The importance of finance to both raising pre-2020 mitigation ambition and getting a successful deal in 2015 cannot be overstated. Right now, climate finance appears to be in no man’s land.
This year should mark the start of a new finance period, given that the Fast Start Finance period ended last year. Instead, we are almost halfway through the year and we’ve seen no new finance commitments beyond the small handful of pledges made in Doha.
This is unacceptable, and ECO thinks that no developed country should be coming back to this process empty handed. Developing countries are facing escalating climate impacts and associated costs. The livelihoods, food security and survival of millions of people are at stake because of a climate crisis they did not create. There can be no justification for holding back on promised finance.

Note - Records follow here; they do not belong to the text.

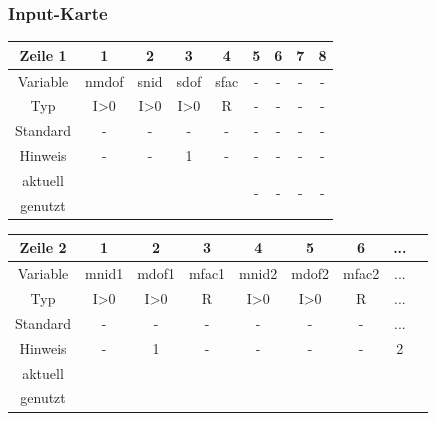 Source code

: \documentclass[11pt,titlepage,listof=totoc,bibliography=totoc,twoside]{scrreprt}
\begin{document}
{{\subsubsection{Input-Karte}

\begin{table}[htbp]
\centering
\begin{tabularx}{\textwidth}{cCCCCCCCC}
\toprule
Zeile 1	& 1		& 2		& 3		& 4		& 5		& 6		& 7	& 8	\\
\midrule
Variable& nmdof		& snid		& sdof		& sfac		& -		& -		& -	& -	\\
Typ	& I>0		& I>0		& I>0		& R		& -		& -		& -	& -	\\
Standard& -		& -		& -		& -		& -		& -		& -	& -	\\
Hinweis	& -		& -		& 1		& -		& -		& -		& -	& -	\\
aktuell	& 	& 	& 	& 	& 	& \multirow{2}{*}{-}	& 	& 	\\
genutzt \\
\bottomrule
\end{tabularx}
\end{table}

\begin{table}[htbp]
\centering
\begin{tabularx}{\textwidth}{cCCCCCCCC}
\toprule
Zeile 2	& 1		& 2		& 3		& 4		&  5		&  6		&  ...		&  		\\
\midrule
Variable& mnid1		& mdof1		& mfac1		& mnid2		&  mdof2	&  mfac2	&  ...		&  		\\
Typ	& I>0		& I>0		& R		& I>0		&  I>0		&  R		&  ...		&  		\\
Standard& -		& -		& -		& -		&  -		&  -		&  ...		&  		\\
Hinweis	& -		& 1		& -		& -		&  -		&  -		&  2		&  		\\
aktuell	& 	& 	& 	&  	&  	&  	&  	&  	\\
genutzt \\
\bottomrule
\end{tabularx}
\end{table}

}}
\end{document}
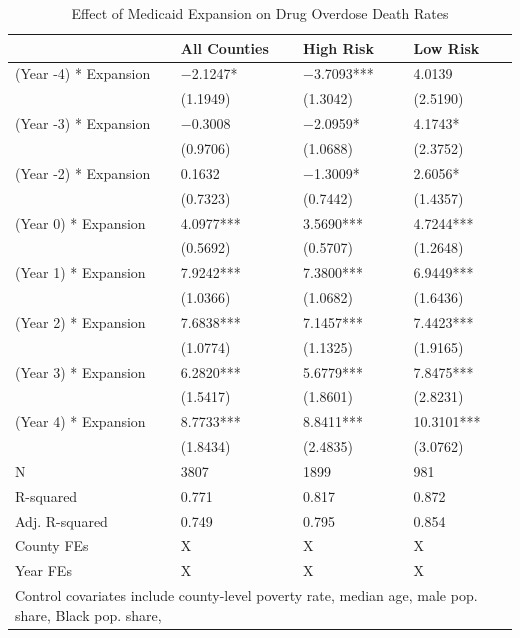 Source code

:\documentclass[
  11pt,
]{article}
\begin{document}
\begin{table}[!h]

\caption{\label{tab:tabulate ES estimates}Effect of Medicaid Expansion on Drug Overdose Death Rates}
\centering
\begin{tabular}[t]{l>{\centering\arraybackslash}p{1.5in}>{\centering\arraybackslash}p{1.5in}>{\centering\arraybackslash}p{1.5in}}
\toprule
  & All Counties & High Risk & Low Risk\\
\midrule
(Year -4) * Expansion & \num{-2.1247}* & \num{-3.7093}*** & \num{4.0139}\\
 & (\num{1.1949}) & (\num{1.3042}) & (\num{2.5190})\\
(Year -3) * Expansion & \num{-0.3008} & \num{-2.0959}* & \num{4.1743}*\\
 & (\num{0.9706}) & (\num{1.0688}) & (\num{2.3752})\\
(Year -2) * Expansion & \num{0.1632} & \num{-1.3009}* & \num{2.6056}*\\
 & (\num{0.7323}) & (\num{0.7442}) & (\num{1.4357})\\
(Year 0) * Expansion & \num{4.0977}*** & \num{3.5690}*** & \num{4.7244}***\\
 & (\num{0.5692}) & (\num{0.5707}) & (\num{1.2648})\\
(Year 1) * Expansion & \num{7.9242}*** & \num{7.3800}*** & \num{6.9449}***\\
 & (\num{1.0366}) & (\num{1.0682}) & (\num{1.6436})\\
(Year 2) * Expansion & \num{7.6838}*** & \num{7.1457}*** & \num{7.4423}***\\
 & (\num{1.0774}) & (\num{1.1325}) & (\num{1.9165})\\
(Year 3) * Expansion & \num{6.2820}*** & \num{5.6779}*** & \num{7.8475}***\\
 & (\num{1.5417}) & (\num{1.8601}) & (\num{2.8231})\\
(Year 4) * Expansion & \num{8.7733}*** & \num{8.8411}*** & \num{10.3101}***\\
 & (\num{1.8434}) & (\num{2.4835}) & (\num{3.0762})\\
\midrule
N & \num{3807} & \num{1899} & \num{981}\\
R-squared & \num{0.771} & \num{0.817} & \num{0.872}\\
Adj. R-squared & \num{0.749} & \num{0.795} & \num{0.854}\\
County FEs & X & X & X\\
Year FEs & X & X & X\\
\bottomrule
\multicolumn{4}{l}{\rule{0pt}{1em}Control covariates include county-level poverty rate, median age, male pop. share, Black pop. share,}\\

\end{tabular}
\end{table}
\end{document}
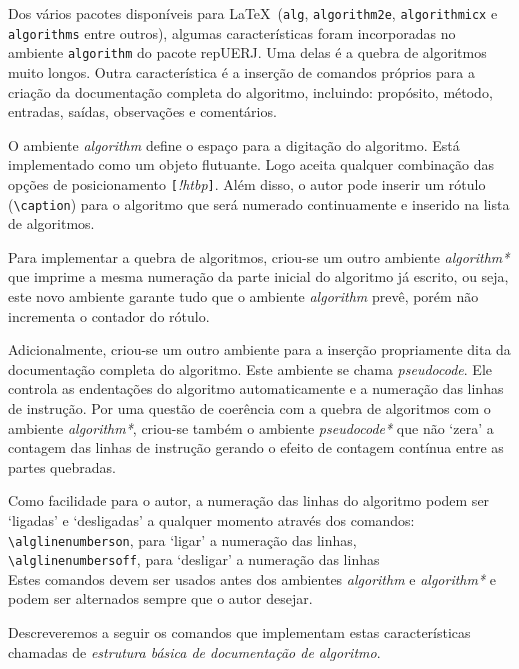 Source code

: \documentclass[a4paper,12pt,oneside,onecolumn]{article}
\newcommand{\comando}[1]{\texttt{\textbackslash #1}}
\newcommand{\opcoes}[1]{\texttt{[}\textsl{#1}\texttt{]}}
\newcommand{\repUERJ}{\textsf{repUERJ}}
\begin{document}
Dos vários pacotes disponíveis para \LaTeX\ (\texttt{alg}, \texttt{algorithm2e}, \texttt{algorithmicx} e \texttt{algorithms} entre outros), algumas características foram incorporadas no ambiente \texttt{algorithm} do pacote \repUERJ. Uma delas é a quebra de algoritmos muito longos. Outra característica é a inserção de comandos próprios para a criação da documentação completa do algoritmo, incluindo: propósito, método, entradas, saídas, observações e comentários.

O ambiente \textsl{algorithm} define o espaço para a digitação do algoritmo. Está implementado como um objeto flutuante. Logo aceita qualquer combinação das opções de posicionamento \opcoes{!htbp}. Além disso, o autor pode inserir um rótulo (\comando{caption}) para o algoritmo que será numerado continuamente e inserido na lista de algoritmos.

Para implementar a quebra de algoritmos, criou-se um outro ambiente \textsl{algorithm*} que imprime a mesma numeração da parte inicial do algoritmo já escrito, ou seja, este novo ambiente garante tudo que o ambiente \textsl{algorithm} prevê, porém não incrementa o contador do rótulo.

Adicionalmente, criou-se um outro ambiente para a inserção propriamente dita da documentação completa do algoritmo. Este ambiente se chama \textsl{pseudocode}. Ele controla as endentações do algoritmo automaticamente e a numeração das linhas de instrução. Por uma questão de coerência com a quebra de algoritmos com o ambiente \textsl{algorithm*}, criou-se também o ambiente \textsl{pseudocode*} que não `zera' a contagem das linhas de instrução gerando o efeito de contagem contínua entre as partes quebradas.

Como facilidade para o autor, a numeração das linhas do algoritmo podem ser `ligadas' e `desligadas' a qualquer momento através dos comandos:\\

  \comando{alglinenumberson}, para `ligar' a numeração das linhas,\\

  \comando{alglinenumbersoff}, para `desligar' a numeração das linhas\\

Estes comandos devem ser usados antes dos ambientes \textsl{algorithm} e \textsl{algorithm*} e podem ser alternados sempre que o autor desejar.

Descreveremos a seguir os comandos que implementam estas características chamadas de \textsl{estrutura básica de documentação de algoritmo}.
\end{document}
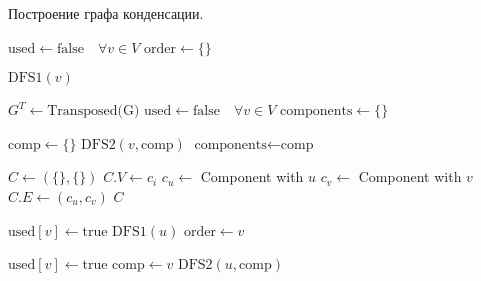 \documentclass[14pt, russian]{scrartcl}
\begin{document}
\begin{listing}[H]
\caption{Построение графа конденсации.}
\label{lst:condensation}
\begin{algorithmic}[1]
    \State $\text{used} \gets \text{false}\quad{} \forall v \in V$
    \State $\text{order} \gets \{\}$

            \State $\text{DFS1}(v)$
        \EndIf
    \EndFor

    \State $G^T \gets \text{Transposed(G)}$
    \State $\text{used} \gets \text{false}\quad{} \forall v \in V$
    \State $\text{components} \gets \{\}$

            \State $\text{comp} \gets \{\}$
            \State $\text{DFS2}(v, \text{comp})$
            \State $\text{components} \gets \text{comp}$
        \EndIf
    \EndFor

    \State $C \gets (\{\}, \{\})$
        \State $C.V \gets c_{i}$
    \EndFor
        \State $c_u \gets$ Component with $u$
        \State $c_v \gets$ Component with $v$
            \State $C.E \gets (c_u, c_v)$
        \EndIf
    \EndFor
    \State \Return $C$
\EndProcedure

    \State $\text{used}[v] \gets \text{true}$
            \State $\text{DFS1}(u)$
        \EndIf
    \EndFor
    \State $\text{order} \gets v$
\EndFunction

    \State $\text{used}[v] \gets \text{true}$
    \State $\text{comp} \gets v$
            \State $\text{DFS2}(u, \text{comp})$
        \EndIf
    \EndFor
\EndFunction
\end{algorithmic}
\end{listing}
\end{document}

Today’s briefing on the Long Term Finance Work Programme provides delegates with an opportunity to focus on how the process can secure concrete outcomes by COP19. Linking the Work Programme to the COP Ministerial on finance (which crucially must involve finance ministers) is key.
By COP19, we need all developed countries to set out what public climate finance they will provide over the period of 2013-2015 as part of a roadmap for scaling up public finance towards the promised US$100bn per year by 2020. The Green Climate Fund cannot remain an empty shell for a fourth COP in a row. As they start to fill the fund, Parties also need to agree that public climate finance delivered between now and 2020 will be equitably divided between mitigation and adaptation.
Developed country claims that they do not have public money to commit ring hollow. Trillions of dollars have been made rapidly available to pay for wars and bank bailouts. And there are plenty of feasible innovative public sources of climate finance, including financial transaction taxes, switching of fossil fuel subsidies, the closing of corporate tax loopholes, bunker fuel levies and more. The current fixation on leveraging private finance must be redirected towards implementing these public sources.
ECO wants to stress that scaling-up pre-2020 public finance cannot be postponed until COP21. A new, comprehensive climate agreement is very unlikely to emerge if developing countries do not see existing promises being met. Progress between now and 2015 is critical to ambition, and will determine whether climate finance will make or break a deal at COP21.